- _TASK DIRECTIONS_: Below are the entries; return every line among them that holds the word "Using".

- _INFORMATION_:
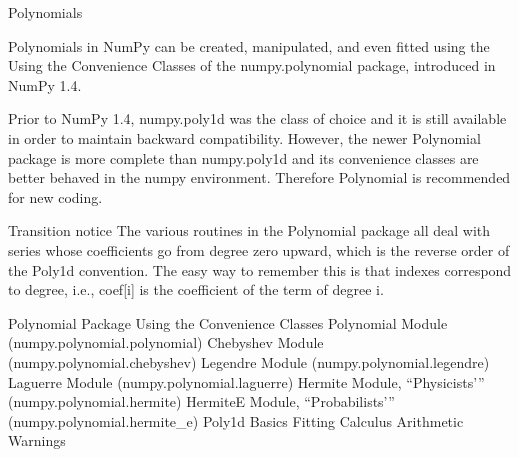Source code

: Polynomials

Polynomials in NumPy can be created, manipulated, and even fitted using the Using the Convenience Classes of the numpy.polynomial package, introduced in NumPy 1.4.

Prior to NumPy 1.4, numpy.poly1d was the class of choice and it is still available in order to maintain backward compatibility. However, the newer Polynomial package is more complete than numpy.poly1d and its convenience classes are better behaved in the numpy environment. Therefore Polynomial is recommended for new coding.

Transition notice
The various routines in the Polynomial package all deal with series whose coefficients go from degree zero upward, which is the reverse order of the Poly1d convention. The easy way to remember this is that indexes correspond to degree, i.e., coef[i] is the coefficient of the term of degree i.

Polynomial Package
Using the Convenience Classes
Polynomial Module (numpy.polynomial.polynomial)
Chebyshev Module (numpy.polynomial.chebyshev)
Legendre Module (numpy.polynomial.legendre)
Laguerre Module (numpy.polynomial.laguerre)
Hermite Module, “Physicists’” (numpy.polynomial.hermite)
HermiteE Module, “Probabilists’” (numpy.polynomial.hermite_e)
Poly1d
Basics
Fitting
Calculus
Arithmetic
Warnings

- _ANSWER SPACE_:
Polynomials in NumPy can be created, manipulated, and even fitted using the Using the Convenience Classes of the numpy.polynomial package, introduced in NumPy 1.4.
Using the Convenience Classes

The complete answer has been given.